Hard Determinism and Ethics

Posted by on Nov 26, 2017 in Blog Posts, Philosophical Diatribe

Apparently, I decided to write a single philosophical piece about a meme (The Stars and Planets Will Affect Your Life in Some Way) and it snowballed into a bunch of smaller pieces to explain certain pieces that I discussed in the aforementioned piece.  For example, I discuss how planets will affect your life in many ways based on quantum mechanics.  Before I get into the ethical issues for hard determinism, I figured we should go through a primer on quantum mechanics and how you have zero free will but perceive that you have free will.  This is the same type of argument one would discuss if someone believed God was all knowing, all powerful, and all moral; God knows everything so nothing you do is a surprise to God, so you don’t have freewill, it is all pre-determined, but you don’t know that so you don’t realize you lack free will and instead perceive that you are free. (I got wordy, so I added a [Read More] link so you can choose to continue reading or not)

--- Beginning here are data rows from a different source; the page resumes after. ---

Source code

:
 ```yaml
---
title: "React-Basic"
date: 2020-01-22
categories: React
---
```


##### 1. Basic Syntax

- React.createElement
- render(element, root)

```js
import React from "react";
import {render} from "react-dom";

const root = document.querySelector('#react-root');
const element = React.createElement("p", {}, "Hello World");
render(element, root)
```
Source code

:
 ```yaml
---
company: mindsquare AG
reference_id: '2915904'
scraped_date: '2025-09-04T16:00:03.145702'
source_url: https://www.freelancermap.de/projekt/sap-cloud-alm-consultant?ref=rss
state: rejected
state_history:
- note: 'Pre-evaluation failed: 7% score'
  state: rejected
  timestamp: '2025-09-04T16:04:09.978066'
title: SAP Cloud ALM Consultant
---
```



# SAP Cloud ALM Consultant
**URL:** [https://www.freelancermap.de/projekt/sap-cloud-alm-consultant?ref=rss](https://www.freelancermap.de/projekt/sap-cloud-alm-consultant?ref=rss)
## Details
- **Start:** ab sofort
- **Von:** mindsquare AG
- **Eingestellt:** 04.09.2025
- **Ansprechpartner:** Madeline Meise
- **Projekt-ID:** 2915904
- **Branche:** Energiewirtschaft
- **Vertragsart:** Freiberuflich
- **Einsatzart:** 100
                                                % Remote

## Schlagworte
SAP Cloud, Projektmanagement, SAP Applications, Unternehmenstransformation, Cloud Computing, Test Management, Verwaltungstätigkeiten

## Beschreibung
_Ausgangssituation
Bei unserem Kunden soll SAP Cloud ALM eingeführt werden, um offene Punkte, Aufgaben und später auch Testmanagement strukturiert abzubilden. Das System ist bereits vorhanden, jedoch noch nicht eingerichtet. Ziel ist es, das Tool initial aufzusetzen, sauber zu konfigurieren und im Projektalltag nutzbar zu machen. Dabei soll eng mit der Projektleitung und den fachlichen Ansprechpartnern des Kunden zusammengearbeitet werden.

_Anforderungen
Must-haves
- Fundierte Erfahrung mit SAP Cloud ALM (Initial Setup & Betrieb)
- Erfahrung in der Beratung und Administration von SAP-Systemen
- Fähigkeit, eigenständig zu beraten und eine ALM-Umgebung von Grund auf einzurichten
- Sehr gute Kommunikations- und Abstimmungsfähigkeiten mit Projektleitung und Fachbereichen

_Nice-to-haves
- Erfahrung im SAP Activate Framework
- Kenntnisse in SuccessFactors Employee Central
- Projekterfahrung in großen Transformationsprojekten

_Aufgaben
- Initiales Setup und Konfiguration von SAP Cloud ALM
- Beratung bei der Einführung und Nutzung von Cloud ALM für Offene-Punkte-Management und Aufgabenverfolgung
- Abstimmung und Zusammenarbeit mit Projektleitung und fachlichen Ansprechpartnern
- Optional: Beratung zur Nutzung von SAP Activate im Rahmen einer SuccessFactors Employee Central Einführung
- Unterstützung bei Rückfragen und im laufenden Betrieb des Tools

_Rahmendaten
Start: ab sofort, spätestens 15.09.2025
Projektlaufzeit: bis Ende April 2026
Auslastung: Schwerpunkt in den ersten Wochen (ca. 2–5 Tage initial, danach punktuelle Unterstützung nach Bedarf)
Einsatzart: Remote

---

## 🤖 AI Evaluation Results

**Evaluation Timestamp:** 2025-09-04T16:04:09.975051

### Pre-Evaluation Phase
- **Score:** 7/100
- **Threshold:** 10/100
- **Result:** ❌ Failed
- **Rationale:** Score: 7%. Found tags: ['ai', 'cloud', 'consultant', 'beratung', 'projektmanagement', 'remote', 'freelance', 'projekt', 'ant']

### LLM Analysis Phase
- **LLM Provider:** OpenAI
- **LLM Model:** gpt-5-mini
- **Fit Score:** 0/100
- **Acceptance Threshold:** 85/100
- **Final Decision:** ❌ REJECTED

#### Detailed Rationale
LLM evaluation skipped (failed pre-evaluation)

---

In quantum mechanics the focus is on the tiny particles that make up the universe and how they interact.  An analogy would be the butterfly theory.  This theory states that if a butterfly flaps its wings then there is an earthquake on the other side of the world or some shit.  But the key takeaway is that the butterfly has a direct impact on the world by existing – it is the cause in cause and effect.  In quantum mechanics, an electron impacts another through some force (gravity or magnets or some shit) and that makes another electron move, these all together shift a proton, which shifts a molecule, which makes you scratch your ass.  Cool stuff, but also depressing if you think you make your own decisions but believe in quantum mechanics.  I’ll write up something on the randomness principle which could allow for free will, but it isn’t relevant for this discussion, here we will believe that quantum mechanics explains everything and it is the particles making you make decisions not you making decisions.

While I’ve reduced a lot here, basically the argument here is about hard determinism – both the religious version where God knows all and the scientific one where quantum mechanics explains everything’s interactions and what will happen.  In both of these scenarios, you have a hard determinism construct where you feel like you have free will, but if your belief structure is in quantum mechanics or an all knowing and all powerful god, then you don’t actually have free will.  Furthermore, we get to the true nugget of my post: the ethics.

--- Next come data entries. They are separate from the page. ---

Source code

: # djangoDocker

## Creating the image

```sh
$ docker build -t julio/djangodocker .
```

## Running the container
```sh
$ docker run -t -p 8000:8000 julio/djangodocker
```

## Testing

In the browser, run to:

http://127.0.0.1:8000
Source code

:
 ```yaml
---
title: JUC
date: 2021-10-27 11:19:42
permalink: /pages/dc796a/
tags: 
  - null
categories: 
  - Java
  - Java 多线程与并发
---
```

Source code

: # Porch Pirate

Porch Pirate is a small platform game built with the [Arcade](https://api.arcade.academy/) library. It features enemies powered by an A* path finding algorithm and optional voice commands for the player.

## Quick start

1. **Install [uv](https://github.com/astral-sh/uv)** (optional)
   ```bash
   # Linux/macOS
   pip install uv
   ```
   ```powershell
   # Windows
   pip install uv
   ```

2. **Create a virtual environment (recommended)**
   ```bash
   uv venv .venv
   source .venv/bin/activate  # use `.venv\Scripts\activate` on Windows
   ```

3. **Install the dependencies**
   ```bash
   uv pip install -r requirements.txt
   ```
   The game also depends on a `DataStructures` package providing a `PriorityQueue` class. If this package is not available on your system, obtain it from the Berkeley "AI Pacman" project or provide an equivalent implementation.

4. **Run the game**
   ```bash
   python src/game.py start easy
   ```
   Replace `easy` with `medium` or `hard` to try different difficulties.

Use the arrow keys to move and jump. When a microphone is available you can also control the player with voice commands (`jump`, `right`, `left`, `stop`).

Ethics requires that someone has performed an action.  Then you apply frameworks to that person’s decision and deduce if it was ethical or not.  For example, providing food that has gone bad to food banks – some say it is a risk and could lead to food poisoning.  However, if you apply a Utilitarianism filter, then one would say that it provides more good for those who don’t get food poisoning so it is a good action to provide this rotten food to the masses.  Utilitarianism can be summed up by the phrase: “for the greater good”, and as an ethical framework, Utilitarianism can lead to massive ethical issues (the eugenics program in America and various other countries).  As I always say to someone, give me a problem, I will use ethics to tell you it is acceptable and ethical or I can tell you it is unacceptable and unethical – it all depends on which framework I apply (personally I apply Levinasian ethics to all situations as it is the strictest and focuses on the Other not the Self, but if I used something like Utilitarianism I could justify anything).

Now I deviated, but to sum up the above paragraph: ethics is applied to decisions with the idea that you made a decision, and ethics says if it is okay or not.  So if you kill someone, you have broken a law and must go to jail.  However, is it ethical to take someone and put them in jail if they don’t control their own actions?  Under hard determinism, a person thinks they have free will, but as I described above, they don’t – it is predetermined by electrons, protons, neutrons, quarks, and all other insane sub atomic particles interacting with one another.  As such, a person’s decision isn’t their own, it is just the physical manifestation of electrons and protons interacting.  So how can we punish them, and isn’t our punishment also a predetermined action?  Thus the ethical quandary.

Our laws and ethical frameworks are designed based on the idea that we make decisions.  If we don’t make decision, then it is unjust and unethical to punish someone for their actions as it isn’t their action.  There’s the rub.  So… yeah, enjoy that.